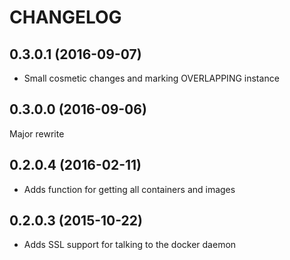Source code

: # CHANGELOG

## 0.3.0.1 (2016-09-07)

- Small cosmetic changes and marking OVERLAPPING instance

## 0.3.0.0 (2016-09-06)

Major rewrite

## 0.2.0.4 (2016-02-11)

- Adds function for getting all containers and images

## 0.2.0.3 (2015-10-22)

- Adds SSL support for talking to the docker daemon

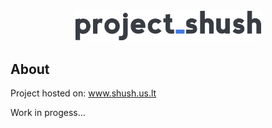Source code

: <div align="center"><img width="300" src="assets/images/logo_500x500_color-dark.png"/></div>


## About

Project hosted on:
www.shush.us.lt


Work in progess...
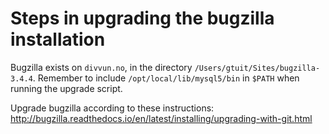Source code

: Steps in upgrading the bugzilla installation
============================================

Bugzilla exists on `divvun.no`, in the directory
`/Users/gtuit/Sites/bugzilla-3.4.4`. Remember to include
`/opt/local/lib/mysql5/bin` in `$PATH` when running the upgrade script.

Upgrade bugzilla according to these instructions:
http://bugzilla.readthedocs.io/en/latest/installing/upgrading-with-git.html

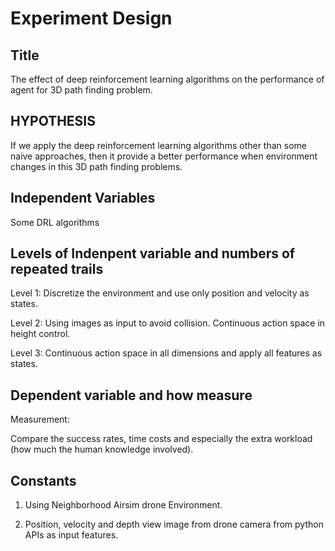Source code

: ﻿Experiment Design
===============

Title
-------

The effect of deep reinforcement learning algorithms on the performance of agent for 3D path finding problem.

HYPOTHESIS
--------- 

If we apply the deep reinforcement learning algorithms other than some naive approaches, then it provide a better performance when environment changes in this 3D path finding problems. 

Independent Variables
-----------

Some DRL algorithms

Levels of Indenpent variable and numbers of repeated trails
---------

Level 1: Discretize the environment and use only position and velocity as states.

Level 2: Using images as input to avoid collision. Continuous action space in height control.

Level 3: Continuous action space in all dimensions and apply all features as states.

Dependent variable and how measure
--------

Measurement:

Compare the success rates, time costs and especially the extra workload (how much the human knowledge involved).

Constants
-----------

1. Using Neighborhood Airsim drone Environment.

2.  Position, velocity and depth view image from drone camera from python APIs as input features.
 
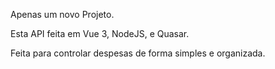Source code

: Apenas um novo Projeto.


Esta API feita em Vue 3, NodeJS, e Quasar.

Feita para controlar despesas de forma simples e organizada.
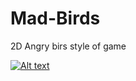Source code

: # Mad-Birds
2D Angry birs style of game

[![Alt text](https://img.youtube.com/vi/t1AImFiQaNI/0.jpg)](https://www.youtube.com/watch?v=t1AImFiQaNI)

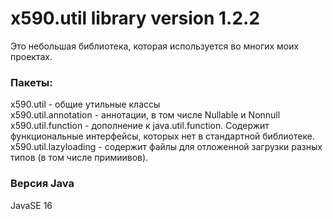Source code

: # x590.util library version 1.2.2
Это небольшая библиотека, которая используется во многих моих проектах.

### Пакеты:
x590.util - общие утильные классы  
x590.util.annotation - аннотации, в том числе Nullable и Nonnull  
x590.util.function - дополнение к java.util.function. Содержит функциональные интерфейсы, которых нет в стандартной библиотеке.  
x590.util.lazyloading - содержит файлы для отложенной загрузки разных типов (в том числе примиивов).  

### Версия Java
JavaSE 16
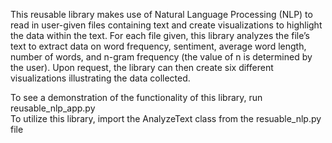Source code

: This reusable library makes use of Natural Language Processing (NLP) to read in user-given files containing text and create visualizations to highlight the data within the text. For each file given, this library analyzes the file’s text to extract data on word frequency, sentiment, average word length, number of words, and n-gram frequency (the value of n is determined by the user). Upon request, the library can then create six different visualizations illustrating the data collected. 

To see a demonstration of the functionality of this library, run reusable_nlp_app.py  
To utilize this library, import the AnalyzeText class from the resuable_nlp.py file
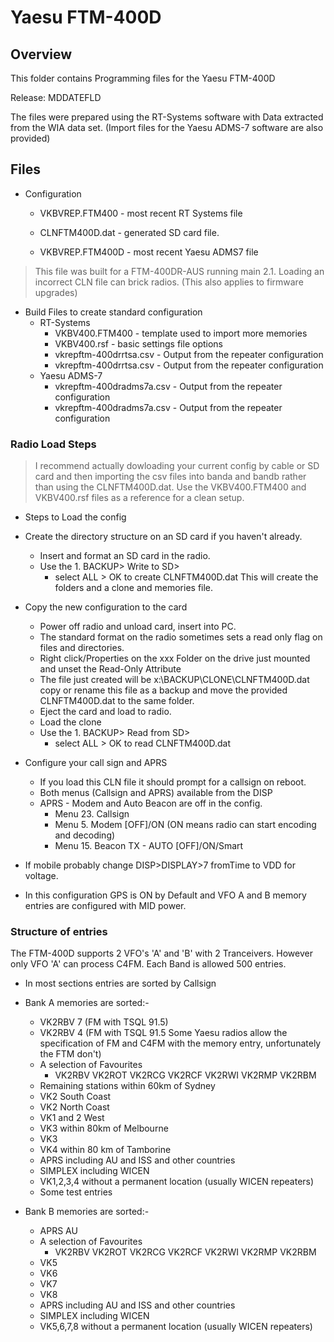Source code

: # Yaesu FTM-400D

##  Overview

This folder contains Programming files for the Yaesu FTM-400D

Release: MDDATEFLD


The files were prepared using the RT-Systems software with Data extracted from the WIA data set. (Import files for the Yaesu ADMS-7 software are also provided)

## Files

* Configuration
    - VKBVREP.FTM400 - most recent RT Systems file
    - CLNFTM400D.dat - generated SD card file.

    - VKBVREP.FTM400D - most recent Yaesu ADMS7 file

> This file was built for a FTM-400DR-AUS running main 2.1.
> Loading an incorrect CLN file can brick radios. (This also applies to firmware upgrades)

* Build Files to create standard configuration
    - RT-Systems
        - VKBV400.FTM400 - template used to import more memories
        - VKBV400.rsf - basic settings file options
        - vkrepftm-400drrtsa.csv - Output from the repeater configuration
        - vkrepftm-400drrtsa.csv - Output from the repeater configuration
    - Yaesu ADMS-7 
        - vkrepftm-400dradms7a.csv - Output from the repeater configuration
        - vkrepftm-400dradms7a.csv - Output from the repeater configuration

### Radio Load Steps

> I recommend actually dowloading your current config by cable or SD card and then importing the csv files into banda and bandb rather than using the CLNFTM400D.dat. Use the VKBV400.FTM400 and VKBV400.rsf files as a reference for a clean setup.

* Steps to Load the config
* Create the directory structure on an SD card if you haven't already.
    - Insert and format an SD card in the radio.
    - Use the 1. BACKUP> Write to SD> 
        - select ALL > OK to create CLNFTM400D.dat
This will create the folders and a clone and memories file.

* Copy the new configuration to the card
    - Power off radio and unload card, insert into PC.
    - The standard format on the radio sometimes sets a read only flag on files and directories.
    - Right click/Properties on the xxx Folder on the drive just mounted and unset the Read-Only Attribute
    - The file just created will be x:\\BACKUP\\CLONE\\CLNFTM400D.dat copy or rename this file as a backup and move the provided CLNFTM400D.dat to the same folder.
    - Eject the card and load to radio.
    - Load the clone 
    - Use the 1. BACKUP> Read from SD> 
        - select ALL > OK to read CLNFTM400D.dat

* Configure your call sign and APRS
    - If you load this CLN file it should prompt for a callsign on reboot.
    - Both menus (Callsign and APRS) available from the DISP
    - APRS - Modem and Auto Beacon are off in the config.
        - Menu 23. Callsign
        - Menu 5. Modem [OFF]/ON (ON means radio can start encoding and decoding)
        - Menu 15. Beacon TX - AUTO [OFF]/ON/Smart
* If mobile probably change DISP>DISPLAY>7 fromTime to VDD for voltage.        
* In this configuration GPS is ON by Default and VFO A and B memory entries are configured with MID power.

### Structure of entries

The FTM-400D supports 2 VFO's 'A' and 'B' with 2 Tranceivers. However only VFO 'A' can process C4FM. Each Band is allowed 500 entries.

* In most sections entries are sorted by Callsign

* Bank A memories are sorted:-
    - VK2RBV 7 (FM with TSQL 91.5)
    - VK2RBV 4 (FM with TSQL 91.5 Some Yaesu radios allow the specification of FM and C4FM with the memory entry, unfortunately the FTM don't)
    - A selection of Favourites
        - VK2RBV VK2ROT VK2RCG VK2RCF VK2RWI VK2RMP VK2RBM
    - Remaining stations within 60km of Sydney
    - VK2 South Coast
    - VK2 North Coast
    - VK1 and 2 West
    - VK3 within 80km of Melbourne
    - VK3
    - VK4 within 80 km of Tamborine
    - APRS including AU and ISS and other countries
    - SIMPLEX including WICEN
    - VK1,2,3,4 without a permanent location (usually WICEN repeaters)
    - Some test entries 

* Bank B memories are sorted:-
    - APRS AU
    - A selection of Favourites
        - VK2RBV VK2ROT VK2RCG VK2RCF VK2RWI VK2RMP VK2RBM
    - VK5
    - VK6
    - VK7
    - VK8
    - APRS including AU and ISS and other countries
    - SIMPLEX including WICEN
    - VK5,6,7,8 without a permanent location (usually WICEN repeaters)
    
    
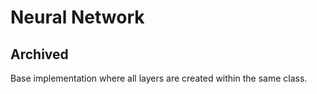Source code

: # Neural Network
## Archived

Base implementation where all layers are created within the same class.
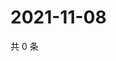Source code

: # 2021-11-08

共 0 条

<!-- BEGIN WEIBO -->
<!-- 最后更新时间 Mon Nov 08 2021 20:23:21 GMT+0800 (China Standard Time) -->

<!-- END WEIBO -->
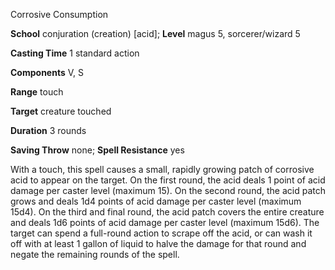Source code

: Corrosive Consumption

**School** conjuration (creation) [acid]; **Level** magus 5, sorcerer/wizard 5

**Casting Time** 1 standard action

**Components** V, S

**Range** touch

**Target** creature touched

**Duration** 3 rounds

**Saving Throw** none; **Spell Resistance** yes

With a touch, this spell causes a small, rapidly growing patch of corrosive acid to appear on the target. On the first round, the acid deals 1 point of acid damage per caster level (maximum 15). On the second round, the acid patch grows and deals 1d4 points of acid damage per caster level (maximum 15d4). On the third and final round, the acid patch covers the entire creature and deals 1d6 points of acid damage per caster level (maximum 15d6). The target can spend a full-round action to scrape off the acid, or can wash it off with at least 1 gallon of liquid to halve the damage for that round and negate the remaining rounds of the spell.

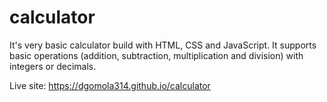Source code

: # calculator

It's very basic calculator build with HTML, CSS and JavaScript. It supports basic operations (addition, subtraction, multiplication and division) with integers or decimals.

Live site: https://dgomola314.github.io/calculator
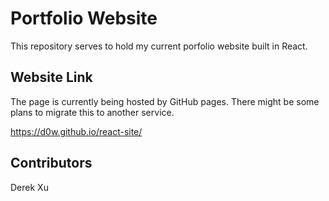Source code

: # Portfolio Website

This repository serves to hold my current porfolio website built in React.

## Website Link
The page is currently being hosted by GitHub pages. There might be some plans to migrate this to another service.

https://d0w.github.io/react-site/

## Contributors
Derek Xu
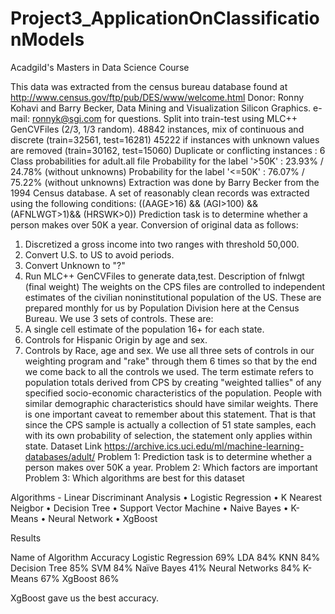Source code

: # Project3_ApplicationOnClassificationModels
Acadgild's Masters in Data Science Course


This data was extracted from the census bureau database found at
http://www.census.gov/ftp/pub/DES/www/welcome.html
Donor: Ronny Kohavi and Barry Becker,
Data Mining and Visualization
Silicon Graphics.
e-mail: ronnyk@sgi.com for questions.
Split into train-test using MLC++ GenCVFiles (2/3, 1/3 random).
48842 instances, mix of continuous and discrete (train=32561, test=16281)
45222 if instances with unknown values are removed (train=30162, test=15060)
Duplicate or conflicting instances : 6
Class probabilities for adult.all file
Probability for the label '>50K' : 23.93% / 24.78% (without unknowns)
Probability for the label '<=50K' : 76.07% / 75.22% (without unknowns)
Extraction was done by Barry Becker from the 1994 Census database. A set of
reasonably clean records was extracted using the following conditions:
((AAGE>16) && (AGI>100) && (AFNLWGT>1)&& (HRSWK>0)) Prediction task is to
determine whether a person makes over 50K a year. Conversion of original data as
follows:
1. Discretized a gross income into two ranges with threshold 50,000.
2. Convert U.S. to US to avoid periods.
3. Convert Unknown to "?"
4. Run MLC++ GenCVFiles to generate data,test.
Description of fnlwgt (final weight)
The weights on the CPS files are controlled to independent estimates of the civilian
noninstitutional population of the US. These are prepared monthly for us by Population
Division here at the Census Bureau. We use 3 sets of controls.
These are:
1. A single cell estimate of the population 16+ for each state.
2. Controls for Hispanic Origin by age and sex.
3. Controls by Race, age and sex.
We use all three sets of controls in our weighting program and "rake" through them 6
times so that by the end we come back to all the controls we used.
The term estimate refers to population totals derived from CPS by creating "weighted
tallies" of any specified socio-economic characteristics of the population. People with
similar demographic characteristics should have similar weights. There is one important
caveat to remember about this statement. That is that since the CPS sample is actually a
collection of 51 state samples, each with its own probability of selection, the statement
only applies within state.
Dataset Link
https://archive.ics.uci.edu/ml/machine-learning-databases/adult/
Problem 1:
Prediction task is to determine whether a person makes over 50K a year.
Problem 2:
Which factors are important
Problem 3:
Which algorithms are best for this dataset




Algorithms -
 Linear Discriminant Analysis • Logistic Regression • K Nearest Neigbor • Decision Tree • Support Vector Machine • Naive Bayes • K-Means • Neural Network • XgBoost
 
Results

Name of Algorithm	    Accuracy
Logistic Regression	  69%
LDA	                  84%
KNN	                  84%
Decision Tree	        85%
SVM	                  84%
Naïve Bayes	          41%
Neural Networks	      84%
K-Means	              67%
XgBoost	              86%


XgBoost gave us the best accuracy.
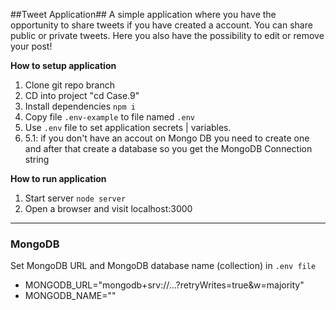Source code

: ##Tweet Application##
A simple application where you have the opportunity to share tweets if you have created a account. You can share public or private tweets. Here you also have the possibility to edit or remove your post!

**How to setup application**

1. Clone git repo branch
2. CD into project "cd Case.9"
3. Install dependencies `npm i`
4. Copy file `.env-example` to file named `.env`
5. Use `.env` file to set application secrets | variables. 
6. 5.1: if you don't have an accout on Mongo DB you need   to  create one and after that create a database so you get the MongoDB Connection string
   
**How to run application**

1. Start server `node server` 
2. Open a browser and visit localhost:3000

___


### MongoDB

Set MongoDB URL and MongoDB database name (collection) in `.env file`
- MONGODB_URL="mongodb+srv://...?retryWrites=true&w=majority"
- MONGODB_NAME=""

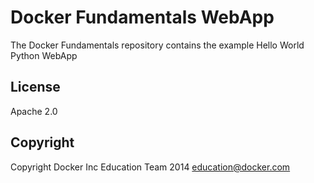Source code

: Docker Fundamentals WebApp
===============================

The Docker Fundamentals repository contains the example Hello World Python WebApp

## License

Apache 2.0

## Copyright

Copyright Docker Inc Education Team 2014 <education@docker.com>
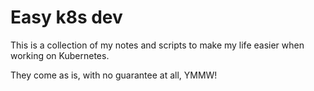 # Easy k8s dev

This is a collection of my notes and scripts to make my life easier when working on Kubernetes.

They come as is, with no guarantee at all, YMMW!
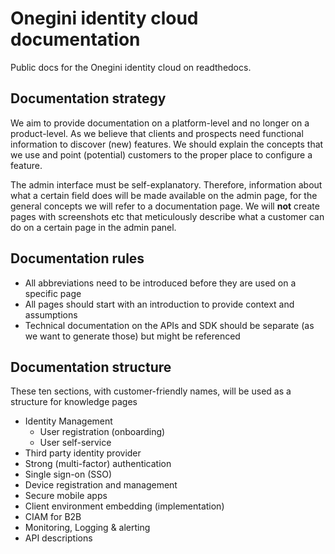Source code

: # Onegini identity cloud documentation

Public docs for the Onegini identity cloud on readthedocs.

## Documentation strategy
We aim to provide documentation on a platform-level and no longer on a product-level. As we believe that clients and prospects need functional information to discover (new) features. We should explain the concepts that we use and point (potential) customers to the proper place to configure a feature. 

The admin interface must be self-explanatory. Therefore, information about what a certain field does will be made available on the admin page, for the general concepts we will refer to a documentation page. We will **not** create pages with screenshots etc that meticulously describe what a customer can do on a certain page in the admin panel. 

## Documentation rules
* All abbreviations need to be introduced before they are used on a specific page
* All pages should start with an introduction to provide context and assumptions 
* Technical documentation on the APIs and SDK should be separate (as we want to generate those) but might be referenced

## Documentation structure
These ten sections, with customer-friendly names, will be used as a structure for knowledge pages 

* Identity Management
  * User registration (onboarding)
  * User self-service
* Third party identity provider 
* Strong (multi-factor) authentication
* Single sign-on (SSO)
* Device registration and management
* Secure mobile apps
* Client environment embedding (implementation) 
* CIAM for B2B
* Monitoring, Logging & alerting 
* API descriptions
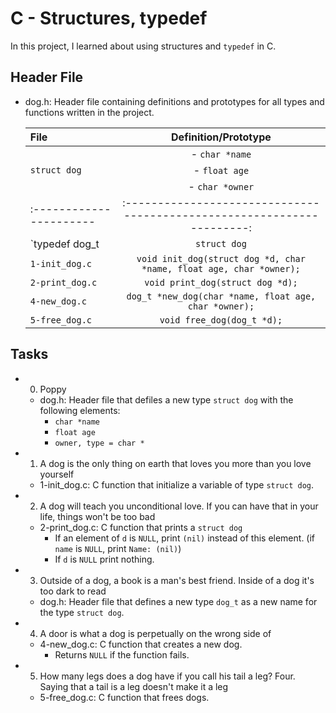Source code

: # C - Structures, typedef
In this project, I learned about using structures and `typedef` in C.

## Header File
* dog.h: Header file containing definitions and prototypes for all types and functions written in the project.
	
	| File			|		Definition/Prototype		|
	|:----------------------|:---------------------------------------------------------------------:|
	|			| - `char *name`							|
	| `struct dog`		| - `float age`								|
	|			| - `char *owner`							|
	|:----------------------|:---------------------------------------------------------------------:|
	| `typedef dog_t	| `struct dog`								|
	| `1-init_dog.c`	| `void init_dog(struct dog *d, char *name, float age, char *owner);`	|
	| `2-print_dog.c`	| `void print_dog(struct dog *d);`					|
	| `4-new_dog.c`		| `dog_t *new_dog(char *name, float age, char *owner);`			|
	| `5-free_dog.c`	| `void free_dog(dog_t *d);`						|

## Tasks
- 0. Poppy
	* dog.h: Header file that defiles a new type `struct dog` with the following elements:
		- `char *name`
		- `float age`
		- `owner, type = char *`

- 1. A dog is the only thing on earth that loves you more than you love yourself
	* 1-init_dog.c: C function that initialize a variable of type `struct dog`.

- 2. A dog will teach you unconditional love. If you can have that in your life, things won't be too bad
	* 2-print_dog.c: C function that prints a `struct dog`
		- If an element of `d` is `NULL`, print `(nil)` instead of this element. (if `name` is `NULL`, print `Name: (nil)`)
		- If `d` is `NULL` print nothing.

- 3. Outside of a dog, a book is a man's best friend. Inside of a dog it's too dark to read
	* dog.h: Header file that defines a new type `dog_t` as a new name for the type `struct dog`.

- 4. A door is what a dog is perpetually on the wrong side of
	* 4-new_dog.c: C function that creates a new dog.
		- Returns `NULL` if the function fails.

- 5. How many legs does a dog have if you call his tail a leg? Four. Saying that a tail is a leg doesn't make it a leg
	* 5-free_dog.c: C function that frees dogs.
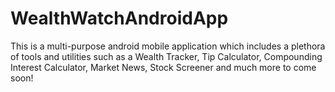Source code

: # WealthWatchAndroidApp
This is a multi-purpose android mobile application which includes a plethora of tools and utilities such as a Wealth Tracker, Tip Calculator, Compounding Interest Calculator, Market News, Stock Screener and much more to come soon!
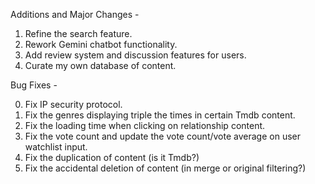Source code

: Additions and Major Changes -

1. Refine the search feature.
2. Rework Gemini chatbot functionality.
3. Add review system and discussion features for users.
4. Curate my own database of content.

Bug Fixes -

0. Fix IP security protocol.
1. Fix the genres displaying triple the times in certain Tmdb content.
2. Fix the loading time when clicking on relationship content.
3. Fix the vote count and update the vote count/vote average on user watchlist input.
4. Fix the duplication of content (is it Tmdb?)
5. Fix the accidental deletion of content (in merge or original filtering?)
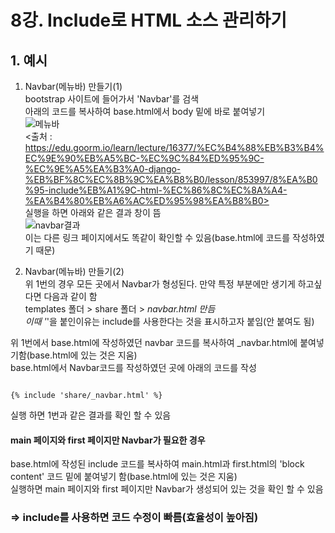 # 8강. Include로 HTML 소스 관리하기  

## 1. 예시
1. Navbar(메뉴바) 만들기(1)  
bootstrap 사이트에 들어가서 'Navbar'를 검색  
아래의 코드를 복사하여 base.html에서 body 밑에 바로 붙여넣기  
![메뉴바](https://user-images.githubusercontent.com/31130917/106601001-7a897900-659e-11eb-97c0-38a020df1b8c.PNG)  
<출처 : https://edu.goorm.io/learn/lecture/16377/%EC%B4%88%EB%B3%B4%EC%9E%90%EB%A5%BC-%EC%9C%84%ED%95%9C-%EC%9E%A5%EA%B3%A0-django-%EB%BF%8C%EC%8B%9C%EA%B8%B0/lesson/853997/8%EA%B0%95-include%EB%A1%9C-html-%EC%86%8C%EC%8A%A4-%EA%B4%80%EB%A6%AC%ED%95%98%EA%B8%B0>  
실행을 하면 아래와 같은 결과 창이 뜸  
![navbar결과](https://user-images.githubusercontent.com/31130917/106144317-5f41f680-61b7-11eb-96f4-a41c7202bdcb.PNG)  
이는 다른 링크 페이지에서도 똑같이 확인할 수 있음(base.html에 코드를 작성하였기 때문)  
  
2. Navbar(메뉴바) 만들기(2)  
위 1번의 경우 모든 곳에서 Navbar가 형성된다. 만약 특정 부분에만 생기게 하고싶다면 다음과 같이 함  
templates 폴더 > share 폴더 > _navbar.html 만듬  
이때 '_'을 붙인이유는 include를 사용한다는 것을 표시하고자 붙임(안 붙여도 됨)  
  
위 1번에서 base.html에 작성하였던 navbar 코드를 복사하여 _navbar.html에 붙여넣기함(base.html에 있는 것은 지움)  
base.html에서 Navbar코드를 작성하였던 곳에 아래의 코드를 작성  
<pre><code>
{% include 'share/_navbar.html' %}
</code></pre>  
실행 하면 1번과 같은 결과를 확인 할 수 있음  
  
#### main 페이지와 first 페이지만 Navbar가 필요한 경우  
base.html에 작성된 include 코드를 복사하여 main.html과 first.html의 'block content' 코드 밑에 붙여넣기 함(base.html에 있는 것은 지움)  
실행하면 main 페이지와 first 페이지만 Navbar가 생성되어 있는 것을 확인 할 수 있음  
  
### => include를 사용하면 코드 수정이 빠름(효율성이 높아짐)
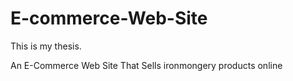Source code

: # E-commerce-Web-Site

This is my thesis.

An E-Commerce Web Site That Sells ironmongery products online

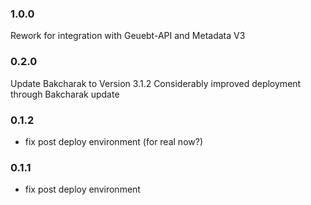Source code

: ### 1.0.0

Rework for integration with Geuebt-API and Metadata V3

### 0.2.0

Update Bakcharak to Version 3.1.2
Considerably improved deployment through Bakcharak update

### 0.1.2

- fix post deploy environment (for real now?)

### 0.1.1

- fix post deploy environment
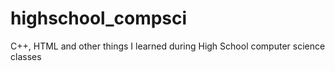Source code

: # highschool_compsci
C++, HTML and other things I learned during High School computer science classes
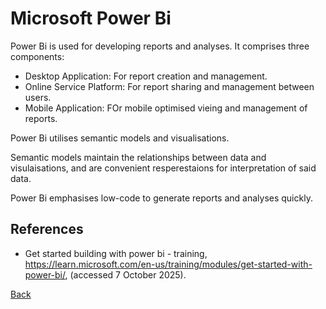 # Microsoft Power Bi
Power Bi is used for developing reports and analyses.
It comprises three components:
- Desktop Application: For report creation and management.
- Online Service Platform: For report sharing and management between users.
- Mobile Application: FOr mobile optimised vieing and management of reports.

Power Bi utilises semantic models and visualisations.

Semantic models maintain the relationships between data and visulaisations, and are convenient resperestaions for interpretation of said data.

Power Bi emphasises low-code to generate reports and analyses quickly.

## References
- Get started building with power bi - training, https://learn.microsoft.com/en-us/training/modules/get-started-with-power-bi/, (accessed 7 October 2025).

[Back](./README.md)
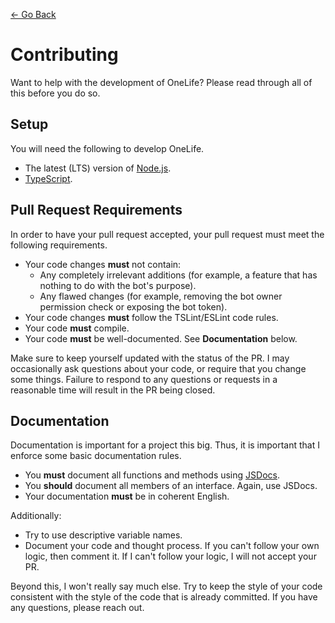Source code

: [← Go Back](https://github.com/ewang2002/OneLifeBot/blob/master/docs/docs-guide.md)

# Contributing
Want to help with the development of OneLife? Please read through all of this before you do so.

## Setup
You will need the following to develop OneLife.
- The latest (LTS) version of [Node.js](https://nodejs.org/en/).
- [TypeScript](https://www.typescriptlang.org/). 

## Pull Request Requirements
In order to have your pull request accepted, your pull request must meet the following requirements.
- Your code changes **must** not contain:
  - Any completely irrelevant additions (for example, a feature that has nothing to do with the bot's purpose).
  - Any flawed changes (for example, removing the bot owner permission check or exposing the bot token). 
- Your code changes **must** follow the TSLint/ESLint code rules. 
- Your code **must** compile.
- Your code **must** be well-documented. See **Documentation** below. 

Make sure to keep yourself updated with the status of the PR. I may occasionally ask questions about your code, or 
require that you change some things. Failure to respond to any questions or requests in a reasonable time will 
result in the PR being closed.

## Documentation
Documentation is important for a project this big. Thus, it is important that I enforce some basic documentation rules.
- You **must** document all functions and methods using [JSDocs](https://jsdoc.app/about-getting-started.html). 
- You **should** document all members of an interface. Again, use JSDocs.
- Your documentation **must** be in coherent English. 

Additionally:
- Try to use descriptive variable names.
- Document your code and thought process. If you can't follow your own logic, then comment it. If I can't follow 
  your logic, I will not accept your PR. 

Beyond this, I won't really say much else. Try to keep the style of your code consistent with the style of the code 
that is already committed. If you have any questions, please reach out.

———

*EXERCISE OBJECTIVE:* Of the entries listed above, reproduce only the lines starting at the line containing "This folder contains" and ending at the line containing "- VKBVREP.FTM400 - most". Include both, exactly as they stand.

*SOLUTION TO THE PROBLEM:*
This folder contains Programming files for the Yaesu FTM-400D

Release: MDDATEFLD


The files were prepared using the RT-Systems software with Data extracted from the WIA data set. (Import files for the Yaesu ADMS-7 software are also provided)

## Files

* Configuration
    - VKBVREP.FTM400 - most recent RT Systems file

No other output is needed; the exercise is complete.